[Data entries]
►

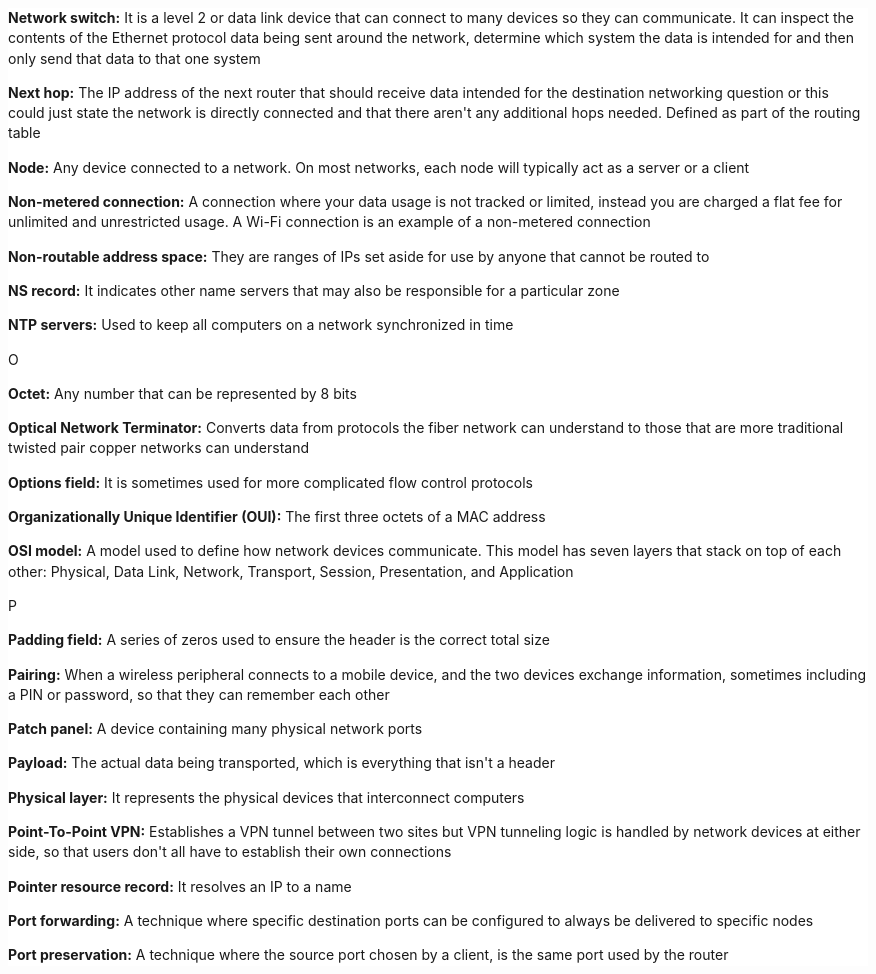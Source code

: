 **Network switch:** It is a level 2 or data link device that can connect to many devices so they can communicate. It can inspect the contents of the Ethernet protocol data being sent around the network, determine which system the data is intended for and then only send that data to that one system

**Next hop:** The IP address of the next router that should receive data intended for the destination networking question or this could just state the network is directly connected and that there aren't any additional hops needed. Defined as part of the routing table

**Node:** Any device connected to a network. On most networks, each node will typically act as a server or a client

**Non-metered connection:** A connection where your data usage is not tracked or limited, instead you are charged a flat fee for unlimited and unrestricted usage. A Wi-Fi connection is an example of a non-metered connection

**Non-routable address space:** They are ranges of IPs set aside for use by anyone that cannot be routed to

**NS record:** It indicates other name servers that may also be responsible for a particular zone

**NTP servers:** Used to keep all computers on a network synchronized in time

O

**Octet:** Any number that can be represented by 8 bits

**Optical Network Terminator:** Converts data from protocols the fiber network can understand to those that are more traditional twisted pair copper networks can understand

**Options field:** It is sometimes used for more complicated flow control protocols

**Organizationally Unique Identifier (OUI):** The first three octets of a MAC address

**OSI model:** A model used to define how network devices communicate. This model has seven layers that stack on top of each other: Physical, Data Link, Network, Transport, Session, Presentation, and Application

P

**Padding field:** A series of zeros used to ensure the header is the correct total size

**Pairing:** When a wireless peripheral connects to a mobile device, and the two devices exchange information, sometimes including a PIN or password, so that they can remember each other

**Patch panel:** A device containing many physical network ports

**Payload:** The actual data being transported, which is everything that isn't a header

**Physical layer:** It represents the physical devices that interconnect computers

**Point-To-Point VPN:** Establishes a VPN tunnel between two sites but VPN tunneling logic is handled by network devices at either side, so that users don't all have to establish their own connections

**Pointer resource record:** It resolves an IP to a name

**Port forwarding:** A technique where specific destination ports can be configured to always be delivered to specific nodes

**Port preservation:** A technique where the source port chosen by a client, is the same port used by the router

◄

Exercise directions: Beginning at the line that holds "that interconnect computers", reproduce each line of the records above down to and including the last one.

Reply to the exercise:
**Physical layer:** It represents the physical devices that interconnect computers

**Point-To-Point VPN:** Establishes a VPN tunnel between two sites but VPN tunneling logic is handled by network devices at either side, so that users don't all have to establish their own connections

**Pointer resource record:** It resolves an IP to a name

**Port forwarding:** A technique where specific destination ports can be configured to always be delivered to specific nodes

**Port preservation:** A technique where the source port chosen by a client, is the same port used by the router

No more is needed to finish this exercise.